E’ difficile cercare di vivere soltanto di musica?
“Non è facile, è inutile nascondersi. Probabilmente era più semplice anni addietro, mentre le cose attualmente sono cambiate; questo porta ad avere un approccio diverso nei confronti dell’arte musicale. Ad esempio, internet è stata una bella batosta: dischi se ne vendono meno, si fa più fatica a far conoscere le proprie opere. Però, ciò nonostante si cerca sempre di emergere, di non restare fermi. I supporti musicali sono diversi: ci sono le piattaforme online, ma io mi trovo un po’ a disagio nei confronti di questi supporti on line”.
Come mai?
“A mio avviso non valorizzano al 100% un artista. E’ vero che ormai i giovani sono molto portati a queste cose on line e che lì si può comprare la musica. Però non danno il valore che magari può dare un circuito televisivo, dove io ho avuto la fortuna di esserci, o radiofonico. Credo siano i supporti più efficaci: la tv ti dà una visibilità importante, le piattaforme non le disegno ma preferisco altri mezzi. Questo è il mio umile punto di vista. L’ideale sarebbe, magari, avere il giusto spazio in tutti e tre. Soltanto il web, che non ti aiuta a farti conoscere a 360°, non mi mette del tutto a mio agio”.
Addentriamoci nella sua musica. Che genere di musica cerca di portare ai suoi ascoltatori?
“Sono un cantautore, mi ispiro molto a cantautori – anche se col tempo ovviamente ho creato uno stile mio – come Paolo Conte, Ivano Fossati, Francesco De Gregori. L’artista che mi ha più segnato è Lucio Battisti, che considero il padre dei cantautori. Mi ritengo tra quei cantautori impegnati dal punto di vista dei testi, che non sono subito alla portata di tutti perché, il più delle volte, sono ricercati, con dei significati da trovare. Do molto importanza all’alchimia di musica e parole, che cerco di creare. Valorizzo le parole, senza ricadere nei cliché. Tento sempre di creare cose diverse, sia negli argomenti, sia nei concetti. I miei testi, insomma, non sono comprensibili al primo approccio. Sono così perché mi viene naturale, fa parte del mio modo di comunicare. Anche se, ovviamente, ci sono anche le mie canzoni un po’ più leggere, tranquille, delle quali, da un paio di anni a questa parte, mi rendo conto che la gente ha bisogno. Ma io sono anche il cantautore impegnato, è nel mio modo di essere. Per fortuna, però devo dire che esiste la gente che ascolta anche questa musica qui, dove io metto delle sfumature di jazz, di blues per dare la ciliegina sulla torta a certe canzoni”.

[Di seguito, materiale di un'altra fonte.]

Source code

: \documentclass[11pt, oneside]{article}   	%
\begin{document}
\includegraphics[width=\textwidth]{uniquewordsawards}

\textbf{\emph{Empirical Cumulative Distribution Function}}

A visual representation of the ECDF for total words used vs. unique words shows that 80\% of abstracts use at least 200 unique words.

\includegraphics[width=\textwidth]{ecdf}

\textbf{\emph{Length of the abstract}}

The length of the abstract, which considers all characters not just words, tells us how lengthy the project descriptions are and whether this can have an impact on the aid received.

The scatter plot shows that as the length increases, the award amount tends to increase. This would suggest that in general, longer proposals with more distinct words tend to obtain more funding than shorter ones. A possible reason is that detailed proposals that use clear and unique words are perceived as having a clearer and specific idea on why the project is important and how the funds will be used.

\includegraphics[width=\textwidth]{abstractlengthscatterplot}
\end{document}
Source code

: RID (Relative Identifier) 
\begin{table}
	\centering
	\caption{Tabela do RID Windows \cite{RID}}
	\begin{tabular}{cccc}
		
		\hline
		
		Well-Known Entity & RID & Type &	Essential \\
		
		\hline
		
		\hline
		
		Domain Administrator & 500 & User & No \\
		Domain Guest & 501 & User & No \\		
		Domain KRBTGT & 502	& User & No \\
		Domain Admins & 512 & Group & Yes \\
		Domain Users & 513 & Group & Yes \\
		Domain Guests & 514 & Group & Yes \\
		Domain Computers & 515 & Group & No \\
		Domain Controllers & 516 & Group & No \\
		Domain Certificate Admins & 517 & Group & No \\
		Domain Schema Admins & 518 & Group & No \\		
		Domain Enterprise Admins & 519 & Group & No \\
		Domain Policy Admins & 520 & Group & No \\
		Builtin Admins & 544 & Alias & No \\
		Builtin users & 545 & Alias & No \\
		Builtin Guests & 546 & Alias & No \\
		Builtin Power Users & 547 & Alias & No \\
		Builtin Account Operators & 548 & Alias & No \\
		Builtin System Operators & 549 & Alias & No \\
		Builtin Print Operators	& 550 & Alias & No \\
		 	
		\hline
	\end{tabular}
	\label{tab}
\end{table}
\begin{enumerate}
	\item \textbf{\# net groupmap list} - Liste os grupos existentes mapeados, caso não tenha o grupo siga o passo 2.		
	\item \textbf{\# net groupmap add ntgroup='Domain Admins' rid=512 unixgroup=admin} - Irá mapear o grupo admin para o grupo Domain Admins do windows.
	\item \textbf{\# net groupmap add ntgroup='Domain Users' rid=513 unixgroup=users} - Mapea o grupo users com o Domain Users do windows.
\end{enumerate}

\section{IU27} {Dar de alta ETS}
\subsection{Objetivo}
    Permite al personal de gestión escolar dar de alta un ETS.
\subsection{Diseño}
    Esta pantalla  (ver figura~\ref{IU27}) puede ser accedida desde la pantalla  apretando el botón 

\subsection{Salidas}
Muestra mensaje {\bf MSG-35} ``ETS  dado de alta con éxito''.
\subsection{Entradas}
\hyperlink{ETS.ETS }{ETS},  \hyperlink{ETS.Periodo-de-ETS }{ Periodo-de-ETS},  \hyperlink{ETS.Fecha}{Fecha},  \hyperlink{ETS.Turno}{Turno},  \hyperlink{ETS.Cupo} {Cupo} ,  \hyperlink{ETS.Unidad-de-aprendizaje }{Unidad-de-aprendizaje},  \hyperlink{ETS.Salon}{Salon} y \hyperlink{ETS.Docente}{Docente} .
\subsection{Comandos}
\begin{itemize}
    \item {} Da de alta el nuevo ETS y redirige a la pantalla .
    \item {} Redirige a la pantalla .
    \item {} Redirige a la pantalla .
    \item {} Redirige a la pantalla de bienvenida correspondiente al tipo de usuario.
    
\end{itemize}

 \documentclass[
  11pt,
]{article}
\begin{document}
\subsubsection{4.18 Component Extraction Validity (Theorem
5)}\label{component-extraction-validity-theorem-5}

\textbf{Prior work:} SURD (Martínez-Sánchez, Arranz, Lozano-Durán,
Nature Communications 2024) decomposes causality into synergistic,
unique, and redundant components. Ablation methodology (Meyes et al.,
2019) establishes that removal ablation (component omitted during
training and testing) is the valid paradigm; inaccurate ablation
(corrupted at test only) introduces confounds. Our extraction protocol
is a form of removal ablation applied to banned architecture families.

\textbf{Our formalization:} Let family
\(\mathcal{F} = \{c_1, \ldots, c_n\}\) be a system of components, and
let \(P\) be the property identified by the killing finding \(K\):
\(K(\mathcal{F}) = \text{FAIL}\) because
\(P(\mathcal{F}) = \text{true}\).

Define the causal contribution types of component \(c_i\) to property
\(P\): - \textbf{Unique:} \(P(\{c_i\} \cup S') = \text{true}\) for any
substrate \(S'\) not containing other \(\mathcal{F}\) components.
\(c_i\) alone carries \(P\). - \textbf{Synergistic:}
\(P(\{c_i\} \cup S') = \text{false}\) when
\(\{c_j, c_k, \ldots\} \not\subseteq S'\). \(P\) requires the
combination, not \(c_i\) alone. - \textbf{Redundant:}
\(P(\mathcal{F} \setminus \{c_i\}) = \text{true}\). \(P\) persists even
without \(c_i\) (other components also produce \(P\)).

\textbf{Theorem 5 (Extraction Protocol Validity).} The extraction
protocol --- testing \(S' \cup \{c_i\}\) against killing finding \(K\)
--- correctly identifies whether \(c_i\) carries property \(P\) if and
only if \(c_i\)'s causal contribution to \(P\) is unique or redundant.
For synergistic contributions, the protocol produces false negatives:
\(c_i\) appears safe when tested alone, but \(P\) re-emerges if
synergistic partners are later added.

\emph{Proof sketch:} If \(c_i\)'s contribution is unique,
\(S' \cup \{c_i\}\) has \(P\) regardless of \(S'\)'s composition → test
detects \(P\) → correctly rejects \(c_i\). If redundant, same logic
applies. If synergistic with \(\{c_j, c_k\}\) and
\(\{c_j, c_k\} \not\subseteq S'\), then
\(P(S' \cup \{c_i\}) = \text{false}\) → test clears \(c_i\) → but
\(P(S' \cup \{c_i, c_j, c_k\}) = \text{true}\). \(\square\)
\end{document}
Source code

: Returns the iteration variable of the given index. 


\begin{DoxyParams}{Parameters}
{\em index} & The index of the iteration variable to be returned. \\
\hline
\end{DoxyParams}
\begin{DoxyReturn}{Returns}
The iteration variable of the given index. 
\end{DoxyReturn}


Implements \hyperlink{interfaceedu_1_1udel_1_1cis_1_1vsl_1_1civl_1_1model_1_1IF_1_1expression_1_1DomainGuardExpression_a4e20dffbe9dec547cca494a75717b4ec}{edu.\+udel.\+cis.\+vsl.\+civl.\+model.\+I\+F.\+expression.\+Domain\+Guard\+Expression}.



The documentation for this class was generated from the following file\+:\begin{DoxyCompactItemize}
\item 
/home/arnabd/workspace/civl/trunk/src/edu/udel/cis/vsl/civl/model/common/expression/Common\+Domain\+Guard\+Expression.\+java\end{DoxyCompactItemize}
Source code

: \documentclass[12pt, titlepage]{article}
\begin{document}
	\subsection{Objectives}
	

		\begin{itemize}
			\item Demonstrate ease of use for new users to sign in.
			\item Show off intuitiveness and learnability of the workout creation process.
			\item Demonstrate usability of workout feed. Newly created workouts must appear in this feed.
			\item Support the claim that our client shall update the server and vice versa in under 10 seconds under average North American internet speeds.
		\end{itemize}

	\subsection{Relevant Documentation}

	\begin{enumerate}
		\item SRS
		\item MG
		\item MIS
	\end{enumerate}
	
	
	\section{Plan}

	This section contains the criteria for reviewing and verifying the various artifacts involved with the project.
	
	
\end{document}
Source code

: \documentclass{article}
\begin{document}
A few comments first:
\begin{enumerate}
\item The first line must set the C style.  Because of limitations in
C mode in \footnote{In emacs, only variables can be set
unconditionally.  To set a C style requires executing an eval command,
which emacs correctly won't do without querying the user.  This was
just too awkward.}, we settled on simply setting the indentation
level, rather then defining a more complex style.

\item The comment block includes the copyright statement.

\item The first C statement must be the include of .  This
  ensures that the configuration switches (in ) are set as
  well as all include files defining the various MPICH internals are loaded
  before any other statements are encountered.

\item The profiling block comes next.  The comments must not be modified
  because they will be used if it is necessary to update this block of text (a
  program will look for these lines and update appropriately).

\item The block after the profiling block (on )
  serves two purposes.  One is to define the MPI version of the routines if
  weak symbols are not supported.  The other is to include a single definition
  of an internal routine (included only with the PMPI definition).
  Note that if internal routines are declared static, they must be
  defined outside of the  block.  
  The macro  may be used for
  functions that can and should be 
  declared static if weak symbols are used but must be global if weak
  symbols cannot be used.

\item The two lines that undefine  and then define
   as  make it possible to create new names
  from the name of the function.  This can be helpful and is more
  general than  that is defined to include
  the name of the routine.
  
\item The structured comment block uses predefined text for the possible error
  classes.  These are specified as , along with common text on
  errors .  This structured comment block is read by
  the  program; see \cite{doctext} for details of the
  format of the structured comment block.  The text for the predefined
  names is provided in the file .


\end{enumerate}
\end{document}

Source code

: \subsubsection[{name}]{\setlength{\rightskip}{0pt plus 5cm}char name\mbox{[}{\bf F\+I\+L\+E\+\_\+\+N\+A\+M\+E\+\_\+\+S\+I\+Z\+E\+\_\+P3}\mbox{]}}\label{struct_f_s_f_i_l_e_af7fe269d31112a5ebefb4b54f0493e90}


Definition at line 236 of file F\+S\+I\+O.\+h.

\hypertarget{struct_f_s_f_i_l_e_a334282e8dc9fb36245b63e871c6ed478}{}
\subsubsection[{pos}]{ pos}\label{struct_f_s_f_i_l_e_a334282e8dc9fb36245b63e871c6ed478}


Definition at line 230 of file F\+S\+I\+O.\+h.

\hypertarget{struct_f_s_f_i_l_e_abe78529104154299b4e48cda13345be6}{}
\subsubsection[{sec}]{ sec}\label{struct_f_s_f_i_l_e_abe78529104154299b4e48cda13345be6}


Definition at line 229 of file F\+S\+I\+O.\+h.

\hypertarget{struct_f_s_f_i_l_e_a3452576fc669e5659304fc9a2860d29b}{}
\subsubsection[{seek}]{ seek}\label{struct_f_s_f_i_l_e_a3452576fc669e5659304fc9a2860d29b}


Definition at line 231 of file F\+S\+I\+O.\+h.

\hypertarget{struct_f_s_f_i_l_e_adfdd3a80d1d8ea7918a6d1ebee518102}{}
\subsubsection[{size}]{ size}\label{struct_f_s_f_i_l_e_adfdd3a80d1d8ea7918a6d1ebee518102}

Quali sono le sue canzoni alle quali si sente più legato?
“Sono un po’ tutte come figli, ma ammetto che ce ne sono alcune a cui sono più legato. La prima, che mi rappresenta molto, si intitola Il Volo di Icaro. Con mia grande sorpresa, è una canzone che piace a chiunque la ascolta. Una cosa che mi ha stupito. Per farla breve, parla della vita dell’artista che va in giro per il mondo e, per questo, vorrebbe che tutti gli affetti fossero sempre con lui. Un aspetto impossibile per chi fa arte. Ho dunque rappresentato questa immagine con Icaro che non riesce a raggiungere il sole che scioglie le sue ali. E’ una metafora che riguarda ogni artista, che a casa sta molto poco e deve trascurare i suoi affetti. Le cito poi la canzone L’angelo, con sfumature ispaniche di una cultura che mi piace molto. L’angelo non è altro che la parte buona nostra, che a volte non ascoltiamo o facciamo finta che non esista perché siamo portati ad avere sempre il nostro carattere, impeto e modo di essere. Non ascoltando l’angelo, facciamo quindi degli errori trascurando le persone più vicine. Nel brano parlo di una coppia che si lascia perché l’uomo non ha capito l’esigenza della donna, non ha colto i suoi messaggi per salvare il rapporto. Lei quindi decide di andarsene e lui inizia a svegliarsi. Chissà, magari la donna l’ha messo alla prova, facendo fuoriuscire la parte buona di lui per riprendersi l’amore che sta per finire. E’ un discorso universale che riguarda un po’ tutti. Infine, c’è La notte fonda, ovvero quella che alberga dentro di noi quando non sappiamo che strada prendere e siamo di fronte ad un bivio che ci cambierà la vita”.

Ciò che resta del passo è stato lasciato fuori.